Catequesis del Santo Padre, 9 de Noviembre 2011 - Salmo 119


Texto completo de la Catequesis del Papa del 9 de noviembre de 2011, tomado de RADIO VATICANO


Queridos hermanos y hermanas:


En las pasadas catequesis hemos meditado sobre algunos Salmos, que son ejemplo de los géneros típicos de la oración: lamento, confianza, alabanza. En la catequesis de hoy quisiera detenerme sobre el Salmo 119, según la tradición hebraica - 118 según la greco-latina: un Salmo muy particular, único en su género. Ante todo, por su largura: está compuesto, en efecto por 176 versículos, divididos en 22 estrofas de ocho versículos cada una. Luego, tiene la peculiaridad de ser un “acróstico alfabético”: es decir, está formado, según el alfabeto hebraico, que está compuesto por 22 letras. Cada estrofa corresponde a una letra de ese alfabeto, y con esa letra comienza la primera palabra de los ocho versículos de la estrofa. Se trata de una construcción literaria original y de gran empeño, en la que el autor del Salmo ha querido desarrollar toda su gran capacidad.

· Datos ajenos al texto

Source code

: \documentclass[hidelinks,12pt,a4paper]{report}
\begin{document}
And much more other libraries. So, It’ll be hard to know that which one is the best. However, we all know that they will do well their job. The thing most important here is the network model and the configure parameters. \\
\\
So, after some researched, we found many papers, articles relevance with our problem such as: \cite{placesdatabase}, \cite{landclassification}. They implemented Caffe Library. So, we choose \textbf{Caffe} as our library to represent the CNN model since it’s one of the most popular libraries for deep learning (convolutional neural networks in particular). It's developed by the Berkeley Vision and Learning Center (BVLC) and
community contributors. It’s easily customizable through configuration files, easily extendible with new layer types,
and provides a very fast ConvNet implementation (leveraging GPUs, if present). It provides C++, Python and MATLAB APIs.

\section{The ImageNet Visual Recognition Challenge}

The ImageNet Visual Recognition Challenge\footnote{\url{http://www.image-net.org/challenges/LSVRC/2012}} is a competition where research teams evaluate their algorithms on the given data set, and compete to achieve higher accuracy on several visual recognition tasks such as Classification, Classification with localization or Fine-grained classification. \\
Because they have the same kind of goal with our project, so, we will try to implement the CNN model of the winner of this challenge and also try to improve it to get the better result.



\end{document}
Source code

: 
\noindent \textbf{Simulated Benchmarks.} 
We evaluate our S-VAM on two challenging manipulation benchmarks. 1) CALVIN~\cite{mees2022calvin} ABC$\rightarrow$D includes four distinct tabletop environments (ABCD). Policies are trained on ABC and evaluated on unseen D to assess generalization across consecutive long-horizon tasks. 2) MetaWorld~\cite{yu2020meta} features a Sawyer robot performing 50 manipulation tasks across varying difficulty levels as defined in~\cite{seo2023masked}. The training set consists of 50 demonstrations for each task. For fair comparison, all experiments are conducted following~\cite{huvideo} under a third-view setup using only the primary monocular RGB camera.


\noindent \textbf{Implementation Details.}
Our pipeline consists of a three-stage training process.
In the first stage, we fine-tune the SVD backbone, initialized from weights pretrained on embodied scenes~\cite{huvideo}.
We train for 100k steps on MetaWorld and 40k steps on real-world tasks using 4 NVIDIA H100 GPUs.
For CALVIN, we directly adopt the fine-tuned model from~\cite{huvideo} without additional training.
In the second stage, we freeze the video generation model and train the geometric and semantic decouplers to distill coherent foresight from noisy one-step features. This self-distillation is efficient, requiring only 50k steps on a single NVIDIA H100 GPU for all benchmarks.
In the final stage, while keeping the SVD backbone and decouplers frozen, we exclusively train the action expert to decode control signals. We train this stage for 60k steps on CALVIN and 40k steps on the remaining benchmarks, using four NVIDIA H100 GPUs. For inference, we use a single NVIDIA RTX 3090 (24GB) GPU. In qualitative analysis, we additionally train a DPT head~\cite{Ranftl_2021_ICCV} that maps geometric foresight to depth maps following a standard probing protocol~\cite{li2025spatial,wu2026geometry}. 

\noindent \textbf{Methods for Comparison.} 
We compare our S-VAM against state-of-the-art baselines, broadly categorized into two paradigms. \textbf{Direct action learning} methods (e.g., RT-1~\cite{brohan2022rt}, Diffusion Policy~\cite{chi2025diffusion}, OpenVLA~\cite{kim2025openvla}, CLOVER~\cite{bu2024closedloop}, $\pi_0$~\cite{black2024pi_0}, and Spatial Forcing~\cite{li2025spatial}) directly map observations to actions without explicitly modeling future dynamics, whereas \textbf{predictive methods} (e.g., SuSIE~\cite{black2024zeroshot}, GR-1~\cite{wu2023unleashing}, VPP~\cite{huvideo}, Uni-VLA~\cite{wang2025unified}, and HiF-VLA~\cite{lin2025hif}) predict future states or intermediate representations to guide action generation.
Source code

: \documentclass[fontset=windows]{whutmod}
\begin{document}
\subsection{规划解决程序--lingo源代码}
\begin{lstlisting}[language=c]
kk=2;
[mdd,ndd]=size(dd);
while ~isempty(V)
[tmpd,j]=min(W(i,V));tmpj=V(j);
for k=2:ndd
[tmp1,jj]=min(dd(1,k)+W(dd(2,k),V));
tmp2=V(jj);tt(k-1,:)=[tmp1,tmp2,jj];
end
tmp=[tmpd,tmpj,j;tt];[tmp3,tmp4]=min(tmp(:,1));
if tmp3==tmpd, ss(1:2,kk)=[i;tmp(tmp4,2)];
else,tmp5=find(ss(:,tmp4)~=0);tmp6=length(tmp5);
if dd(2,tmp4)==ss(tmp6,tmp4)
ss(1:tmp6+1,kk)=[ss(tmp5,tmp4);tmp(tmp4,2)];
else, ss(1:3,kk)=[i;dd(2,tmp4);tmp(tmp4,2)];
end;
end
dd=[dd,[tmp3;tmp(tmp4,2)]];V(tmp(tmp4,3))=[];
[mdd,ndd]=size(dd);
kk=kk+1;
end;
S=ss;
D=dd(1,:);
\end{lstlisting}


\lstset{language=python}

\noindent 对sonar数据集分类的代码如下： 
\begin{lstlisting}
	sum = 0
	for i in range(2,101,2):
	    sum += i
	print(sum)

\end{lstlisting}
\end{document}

Pero lo que para nosotros es lo más importante es el tema central de este Salmo: se trata, en efecto, de un imponente y solemne canto sobre la Torá del Señor, es decir sobre su Ley, término que, en su acepción más amplia y completa, se comprende como enseñanza, instrucción, directiva de vida; la Torá revelación, es Palabra de Dios que interpela al hombre e impulsa su respuesta de obediencia confiada y de amor generoso. Y este Salmo está talmente impregnado de amor hacia la Palabra de Dios, que celebra su belleza, su fuerza salvífica, su capacidad de donar alegría y vida. Porque la Ley divina no es yugo pesado de esclavitud, sino don de gracia que hace libres y conduce a la felicidad. « Mi alegría está en tus preceptos: no me olvidaré de tu palabra», afirma el Salmista (v. 16); y luego añade: «Condúceme por la senda de tus mandamientos, porque en ella tengo puesta mi alegría» (v. 35); y también: « 97 ¡Cuánto amo tu ley, todo el día la medito!» (v. 97). La Ley del Señor, su Palabra, es el centro de la vida del orante; en ella él encuentra consuelo, en ella medita, la conserva en su corazón: «Conservo tu palabra en mi corazón, para no pecar contra ti» (v. 11), éste es el secreto de la felicidad del Salmista; que dice también: « Los orgullosos traman engaños contra mí. Pero yo con todo el corazón custodio tus preceptos» (v. 69).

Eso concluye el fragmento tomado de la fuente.